Notice that the board layout for the 3dB and 5dB couplers is different from that of the 10dB and 20dB couplers. The
test board for the 3dB and 5dB couplers has all four traces interfacing with the coupler at the same angle. The test
board for the 10dB and 20dB couplers has two traces approaching at one angle and the other two traces at a different
angle. The entry angle of the traces has a significant impact on the RF performance and these parts have
been optimized for the layout used on the test boards shown below.

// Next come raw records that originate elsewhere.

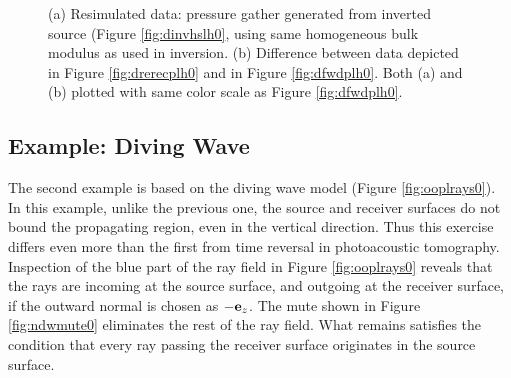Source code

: \documentclass[georeport,12pt]{geophysics}
\begin{document}
\begin{figure}
  \centering
  \caption{(a) Resimulated data: pressure gather generated from
    inverted source (Figure \ref{fig:dinvhslh0}, using same
    homogeneous bulk modulus as used in inversion. (b) Difference
    between data depicted in Figure \ref{fig:drerecplh0} and in Figure \ref{fig:dfwdplh0}.
    Both (a) and (b) plotted with same color scale as Figure \ref{fig:dfwdplh0}.}
\end{figure}
  

\subsection{Example: Diving Wave}

The second example is based on the diving wave model (Figure
\ref{fig:ooplrays0}). In this example, unlike the previous one, the source
and receiver surfaces do not bound the propagating region, even in the
vertical direction. Thus this exercise differs even more than the
first from time reversal in photoacoustic tomography. Inspection of
the blue part of the ray field in Figure \ref{fig:ooplrays0} reveals that
the rays are incoming at the source surface, and outgoing at the receiver surface, if the
outward normal is chosen as $-{\bf e}_z$. The mute shown in Figure
\ref{fig:ndwmute0} eliminates the rest of the ray field. What remains
satisfies the condition that every ray passing the receiver surface
originates in the source surface.
\end{document}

10 & 20dB Test Board 3 & 5dB Test Board
Testing Sample Parts Supplied on Anaren Test Boards
If you have received a coupler installed on an Anaren produced microstrip test board, please remember to remove the
loss of the test board from the measured data. The loss is small enough that it is not of concern for Return Loss and
Isolation/Directivity, but it should certainly be considered when measuring coupling and calculating the insertion loss
of the coupler. An S-parameter file for a “Thru” board (see description of “Thru” board above) will be supplied upon
request. As a first order approximation, one should consider the following loss estimates:
Frequency Band Avg. Ins. Loss of Test Board @ 25°C
800 – 1000 MHz ~ 0.07dB
1700 – 2300 MHz ~ 0.12dB
For example, a 1900MHz, 10dB coupler on a test board may measure –10.30dB from input to the coupled port at
some frequency, F1. When the loss of the test board is removed, the coupling at F1 becomes -10.18dB (-10.30dB +
0.12dB). This compensation must be made to both the coupled and direct path measurements when calculating
insertion loss.
The loss estimates in the table above come from room temperature measurements. It is important to note that the
loss of the test board will change with temperature. This fact must be considered if the coupler is to be evaluated at
other temperatures.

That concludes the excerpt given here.